Within minutes, they fill and pay for several carts of food and then head out, piling back into the bus to be on their way to their next destination, in under 10 minutes.

That’s exactly what can happen when Flash Love has a project, and founder Andrey Ivanov described a project that came together in just that way, just a few months ago, after a team leader saw a girl asking for food. Sometimes it’s difficult to organize events to react to needs that are immediate, but this group finds a way.

“We wanted to know what we could do to respond to the issue,” Ivanov said. “We connected with the elementary resource coordinator, and we asked for information about families who could use some groceries. We got addresses and general descriptions for 22 families and we decided ‘let’s go buy food and distribute it.’”

Pulling an all-nighter, fueled by Red Bull, music and excitement, the team made deliveries until about 3 a.m., when they made a stop at Dutch Brothers for coffee and then returned to their gathering place for a breakfast of sausage and pancakes.

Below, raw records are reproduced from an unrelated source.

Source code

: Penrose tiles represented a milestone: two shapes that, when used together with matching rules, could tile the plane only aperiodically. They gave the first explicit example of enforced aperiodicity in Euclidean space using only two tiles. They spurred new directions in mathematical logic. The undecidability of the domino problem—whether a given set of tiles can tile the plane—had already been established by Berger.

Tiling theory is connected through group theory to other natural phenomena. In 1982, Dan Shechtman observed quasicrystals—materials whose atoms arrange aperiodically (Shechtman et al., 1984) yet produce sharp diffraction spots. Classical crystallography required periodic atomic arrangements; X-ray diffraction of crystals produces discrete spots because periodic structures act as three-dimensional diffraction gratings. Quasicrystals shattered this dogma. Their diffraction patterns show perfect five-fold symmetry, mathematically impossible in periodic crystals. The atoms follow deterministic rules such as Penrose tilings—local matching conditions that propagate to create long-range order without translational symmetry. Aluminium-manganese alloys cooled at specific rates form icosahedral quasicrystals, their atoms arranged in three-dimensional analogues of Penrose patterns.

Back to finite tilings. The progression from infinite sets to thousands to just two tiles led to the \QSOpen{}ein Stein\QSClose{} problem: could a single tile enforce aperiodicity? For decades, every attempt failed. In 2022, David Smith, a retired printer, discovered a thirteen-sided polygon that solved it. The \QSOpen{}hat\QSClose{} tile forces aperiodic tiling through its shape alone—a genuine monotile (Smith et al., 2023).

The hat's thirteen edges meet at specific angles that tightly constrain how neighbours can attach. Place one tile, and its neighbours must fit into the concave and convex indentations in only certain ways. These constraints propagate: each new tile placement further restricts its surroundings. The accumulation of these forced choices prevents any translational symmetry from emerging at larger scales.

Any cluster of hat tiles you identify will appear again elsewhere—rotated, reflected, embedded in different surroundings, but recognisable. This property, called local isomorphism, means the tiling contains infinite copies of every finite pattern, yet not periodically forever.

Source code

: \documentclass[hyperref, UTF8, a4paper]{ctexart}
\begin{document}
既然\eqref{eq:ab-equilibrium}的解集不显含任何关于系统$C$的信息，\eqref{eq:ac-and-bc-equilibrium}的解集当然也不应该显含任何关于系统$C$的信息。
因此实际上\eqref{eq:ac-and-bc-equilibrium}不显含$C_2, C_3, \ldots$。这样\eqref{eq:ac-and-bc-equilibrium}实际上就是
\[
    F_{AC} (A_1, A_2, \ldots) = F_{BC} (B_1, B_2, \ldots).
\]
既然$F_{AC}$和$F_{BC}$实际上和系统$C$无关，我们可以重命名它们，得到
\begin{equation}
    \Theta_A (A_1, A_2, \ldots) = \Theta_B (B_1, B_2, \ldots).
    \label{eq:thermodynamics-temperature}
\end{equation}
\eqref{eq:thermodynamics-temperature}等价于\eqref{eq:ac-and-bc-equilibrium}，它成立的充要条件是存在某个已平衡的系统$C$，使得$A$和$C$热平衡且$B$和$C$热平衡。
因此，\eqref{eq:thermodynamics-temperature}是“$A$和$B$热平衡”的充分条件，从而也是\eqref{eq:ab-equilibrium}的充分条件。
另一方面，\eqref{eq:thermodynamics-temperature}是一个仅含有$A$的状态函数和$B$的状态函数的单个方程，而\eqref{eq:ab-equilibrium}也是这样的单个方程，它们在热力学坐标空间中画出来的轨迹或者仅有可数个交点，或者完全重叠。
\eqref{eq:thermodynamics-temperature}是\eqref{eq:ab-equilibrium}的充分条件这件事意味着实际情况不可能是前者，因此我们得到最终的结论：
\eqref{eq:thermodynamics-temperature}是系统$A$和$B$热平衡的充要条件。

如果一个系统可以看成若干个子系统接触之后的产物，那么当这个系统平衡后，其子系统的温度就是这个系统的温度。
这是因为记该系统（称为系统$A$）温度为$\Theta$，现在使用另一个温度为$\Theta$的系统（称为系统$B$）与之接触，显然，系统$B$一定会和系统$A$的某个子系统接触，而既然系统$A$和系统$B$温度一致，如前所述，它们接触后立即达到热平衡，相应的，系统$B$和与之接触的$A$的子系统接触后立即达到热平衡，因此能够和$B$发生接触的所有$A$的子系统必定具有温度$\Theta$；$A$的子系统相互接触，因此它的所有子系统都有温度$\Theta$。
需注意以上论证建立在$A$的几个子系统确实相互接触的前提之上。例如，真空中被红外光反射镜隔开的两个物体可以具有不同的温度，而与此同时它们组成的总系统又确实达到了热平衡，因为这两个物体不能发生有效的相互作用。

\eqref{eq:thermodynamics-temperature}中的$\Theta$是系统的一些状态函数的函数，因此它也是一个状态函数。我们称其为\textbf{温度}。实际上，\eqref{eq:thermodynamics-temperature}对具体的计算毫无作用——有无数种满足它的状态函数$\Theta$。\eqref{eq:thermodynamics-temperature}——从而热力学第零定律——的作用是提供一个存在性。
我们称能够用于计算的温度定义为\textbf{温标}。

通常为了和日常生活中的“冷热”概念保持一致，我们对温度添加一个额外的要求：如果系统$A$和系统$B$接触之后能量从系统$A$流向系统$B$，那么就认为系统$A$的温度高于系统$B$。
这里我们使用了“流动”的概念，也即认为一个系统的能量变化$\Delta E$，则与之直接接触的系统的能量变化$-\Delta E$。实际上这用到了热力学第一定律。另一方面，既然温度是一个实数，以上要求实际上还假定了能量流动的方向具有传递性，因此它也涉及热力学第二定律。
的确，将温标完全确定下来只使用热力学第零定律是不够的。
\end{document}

Flash Love is a nonprofit organization that started five years ago with a mission to bring teens together to teach them leadership skills and to make a difference in the community. It has expanded since then, to have a high school group, known as High School Revolution, and a group for adult professionals in the community.

“We provide leadership training to high school students. We then take seemingly normal events and give them each a unique spin,” Ivanov said.

Often, that spin is the addition of a flash mob-type frenzy.

Beginnings

The idea for Flash Love grew from concern about what teens were doing with their free time, and knowledge that there were better ways to spend their time than playing the Knock Out Game.

Ivanov started Flash Love nearly five years ago (the anniversary coming up in October), and the organization has grown and evolved from an opportunity for teens to do something productive with their time to a group that provides leadership training for teenagers in Vancouver and gives them opportunities to do fabulous things for the community.

Expanding Flash Love’s work

There’s another component that’s newer – Flash Love also brings Vancouver professionals together to make a difference, in much the same way as the teen group does.

“We started to wonder, ‘what if we could bring loan officers and realtors together to serve the community and also provide an opportunity for networking in a neutral environment?’” Ivanov said.

That’s exactly what happened last month.

In late August, a group of 55 Realtors, loan officers and other adults came together to help an elderly woman get control of her overgrown outdoor living space, which included blackberries and bushes in some places up to the roofline, Ivanov said. Evergreen Home Loans sponsored the event and paid for the costs associated with the project.

“We gave them shirts, safety glasses, got them on the bus,” Ivanov said. “We split into zones and teams went to each zone. Within an hour, we had wiped her yard clean. After that, we had a social hour.”

Reactions from participants included comments that it was a very impactful event, and that some hadn’t felt so good in a long time.

Ivanov and his leaders at Flash Love met with one of Vancouver’s code enforcement officers recently, to explain Flash Love’s mission, and to build relationships.

“We want to help those with authentic needs, those who are actually unable to take care of issues,” Ivanov said. “We want to shine a light and give people a positive story to tell.”